# Regular Savers Account - any advice?



## Rebelman (16 Apr 2007)

Hi All,
       I am looking to start a regular savers account to put in about €300 - €500 per month. Having looked at the best buys for the regular savers accounts it seems that until Jan 08 the best option is AIB (max €300 per month). I am planning to contribute to the account for between 3 - 5 years, without making any withdrawels. I am going to chat with AIB tomorrow, but I would like to know what other people think of the AIB option, especially if you have opened an account with them, and also if there is a better option available at the moment for a 3 - 5 year term?
       I read Digger's post about Halifax at 7%http://www.askaboutmoney.com/showthread.php?t=52402
Is this one of the items I should be looking out for? Also someone told me that they read in one of the Sunday papers yesterday, possibly the Post, that PTSB are offering 5.25% for a regular savers account but on their site it says only 5% - anyone read this article and if so is this a better option for a 3 - 5 year option than AIB?

Thanks in advance,

Rebelman.


----------



## ClubMan (16 Apr 2007)

Have you checked the ?

Deposits for 3-5 years seems like a questionable idea given that after inflation and _DIRT _your returns may be marginal at best.


----------



## Rebelman (16 Apr 2007)

Hi Clubman,
               Yip I checked the Financial Best Buys list - would I be better off putting the €300 - €500 per month into something else? I wouldn't mind putting say €200/€300 into the AIB regular savers account and the remainder into something a bit more "risky"? I understand that over the 3 - 5 year timeframe that I would not get a great return, but I do not want to put it all into a "high risk option". What options are there to invest about €300 into something with a good return?

Many Thanks,

Rebelman


----------



## oldtimer (16 Apr 2007)

I'm not sure Regular Saver Accounts will be attractive in three or five years time.
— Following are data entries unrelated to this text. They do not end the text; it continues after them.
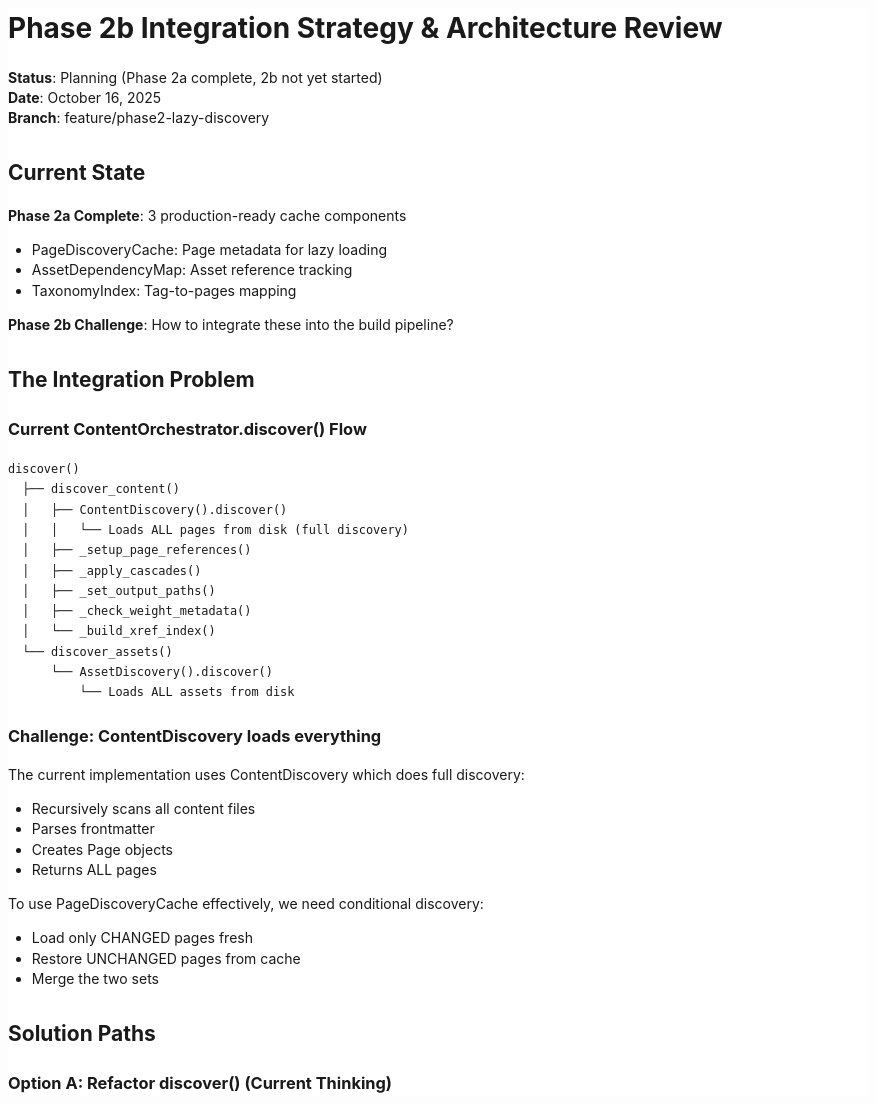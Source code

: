 # Phase 2b Integration Strategy & Architecture Review

**Status**: Planning (Phase 2a complete, 2b not yet started)  
**Date**: October 16, 2025  
**Branch**: feature/phase2-lazy-discovery

## Current State

**Phase 2a Complete**: 3 production-ready cache components
- PageDiscoveryCache: Page metadata for lazy loading
- AssetDependencyMap: Asset reference tracking
- TaxonomyIndex: Tag-to-pages mapping

**Phase 2b Challenge**: How to integrate these into the build pipeline?

## The Integration Problem

### Current ContentOrchestrator.discover() Flow

```
discover()
  ├── discover_content()
  │   ├── ContentDiscovery().discover()
  │   │   └── Loads ALL pages from disk (full discovery)
  │   ├── _setup_page_references()
  │   ├── _apply_cascades()
  │   ├── _set_output_paths()
  │   ├── _check_weight_metadata()
  │   └── _build_xref_index()
  └── discover_assets()
      └── AssetDiscovery().discover()
          └── Loads ALL assets from disk
```

### Challenge: ContentDiscovery loads everything

The current implementation uses ContentDiscovery which does full discovery:
- Recursively scans all content files
- Parses frontmatter
- Creates Page objects
- Returns ALL pages

To use PageDiscoveryCache effectively, we need conditional discovery:
- Load only CHANGED pages fresh
- Restore UNCHANGED pages from cache
- Merge the two sets

## Solution Paths

### Option A: Refactor discover() (Current Thinking)
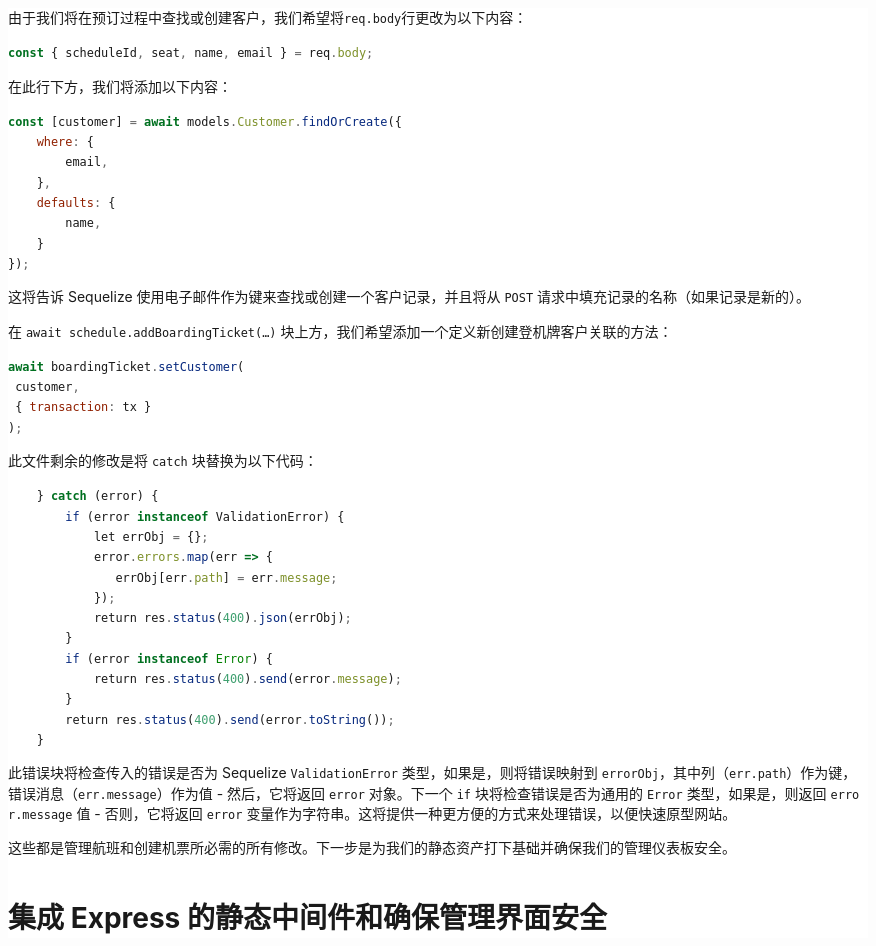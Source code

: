 由于我们将在预订过程中查找或创建客户，我们希望将`req.body`行更改为以下内容：

```js
const { scheduleId, seat, name, email } = req.body;
```

在此行下方，我们将添加以下内容：

```js
const [customer] = await models.Customer.findOrCreate({
    where: {
        email,
    },
    defaults: {
        name,
    }
});
```

这将告诉 Sequelize 使用电子邮件作为键来查找或创建一个客户记录，并且将从 `POST` 请求中填充记录的名称（如果记录是新的）。

在 `await schedule.addBoardingTicket(…)` 块上方，我们希望添加一个定义新创建登机牌客户关联的方法：

```js
await boardingTicket.setCustomer(
 customer,
 { transaction: tx }
);
```

此文件剩余的修改是将 `catch` 块替换为以下代码：

```js
    } catch (error) {
        if (error instanceof ValidationError) {
            let errObj = {};
            error.errors.map(err => {
               errObj[err.path] = err.message;
            });
            return res.status(400).json(errObj);
        }
        if (error instanceof Error) {
            return res.status(400).send(error.message);
        }
        return res.status(400).send(error.toString());
    }
```

此错误块将检查传入的错误是否为 Sequelize `ValidationError` 类型，如果是，则将错误映射到 `errorObj`，其中列（`err.path`）作为键，错误消息（`err.message`）作为值 - 然后，它将返回 `error` 对象。下一个 `if` 块将检查错误是否为通用的 `Error` 类型，如果是，则返回 `error.message` 值 - 否则，它将返回 `error` 变量作为字符串。这将提供一种更方便的方式来处理错误，以便快速原型网站。

这些都是管理航班和创建机票所必需的所有修改。下一步是为我们的静态资产打下基础并确保我们的管理仪表板安全。

# 集成 Express 的静态中间件和确保管理界面安全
They have attractive rates now to lure SSIA savers to continue saving but look at their 'terms and conditions' - none commit themselves for the long haul. Think of them in present terms. If you feel happy with AIB open an account and when guarantee runs out in January 2008, see what they offer - there is nothing stopping you withdrawing the lot if unhappy. Yes you are correct - it is the best at the moment at 7.1%. PTSB is not at all competitive by comparison at  5.25% and you must give 21 days notice of withdrawal


----------



## Rebelman (17 Apr 2007)

Hi Oldtimer,
              Thanks for the adivce. Just to say that I went to speak with AIB today and you are correct that I can do the regular savers option from now until next January, when the rate will drop back to the ECB level and withdraw the funds then without any penalties. For me at the moment I think it is the best option - between now and January I will be reading up on PIPs and other investment options (probably spend alot of time browsing AAB  )

Thanks again,

Rebelman.


----------



## elcato (17 Apr 2007)

Anglo Irish are currently offering 7% on regular saver with no deadline as to when they will change the interest rate. Why not try that and see if they last longer ?


----------



## Rebelman (18 Apr 2007)

Hi Elcato,
            The Anglo Irish option seems like a good option also but they could decide to change their rates next month to the minimum guaranteed of 4.5%? It suits me to go with AIB til next January.

Rebelman


----------



## Misha (8 May 2007)

I've just checked out B.O.I's regular savings account (interest rate currently 6.25% gauranteed for 18 months)and it looks pretty good as you can save up to €1,000 a month plus they also give 4% fixed rate on your matured S.S.I.A.lump sum for first 4 months.More details on their site might be worth a punt. Misha


----------



## oldtimer (8 May 2007)

Bank of Ireland regular savings account interest rate is *6.50%* at the moment,  certainly not the best around i.e. AIB 7.10%, Anglo 7%, Halifax 7%. A fixed rate of 4% is no big deal, Rabo, Northern Rock, Anglo Irish Bank and some others beat 4%.


----------



## Misha (9 May 2007)

Do any of these allow you to save €1,000 a month which is my intention?This would have a considerable bearing on my choice of bank.


----------



## Happy Girl (9 May 2007)

Yep I am currently drip feeding 2,000 per month into my Anglo Regular Saver Account. 1,000 per month is max per person but as our account is in joint names (me and my "happy" man) the maximum becomes 2,000 per month.


----------



## oldtimer (10 May 2007)

There is a perception one is restricted by the €1000 per month limit. Happy Girl has highlighted how one could double this or even treble it i.e. some providers will allow 3 accounts, self, spouse and joint. The important issue to remember is, as mentioned many times on threads before, read terms and conditions carefully as all providers differ.


----------



## KalEl (10 May 2007)

oldtimer said:


> Bank of Ireland regular savings account interest rate is *6.50%* at the moment, certainly not the best around i.e. AIB 7.10%, Anglo 7%, Halifax 7%. A fixed rate of 4% is no big deal, Rabo, Northern Rock, Anglo Irish Bank and some others beat 4%.


 
You've got to think longer term though...BOI's 6.5% is for 18 months, most of the others are only until January. Also their rules aren't overly stringent. Plus, good and all as Rabo are that 5% is only a short term deal also.
I'd imagine when all of products finish at the end of the year competition will mean close to equally good deals for the consumer (we hope)


----------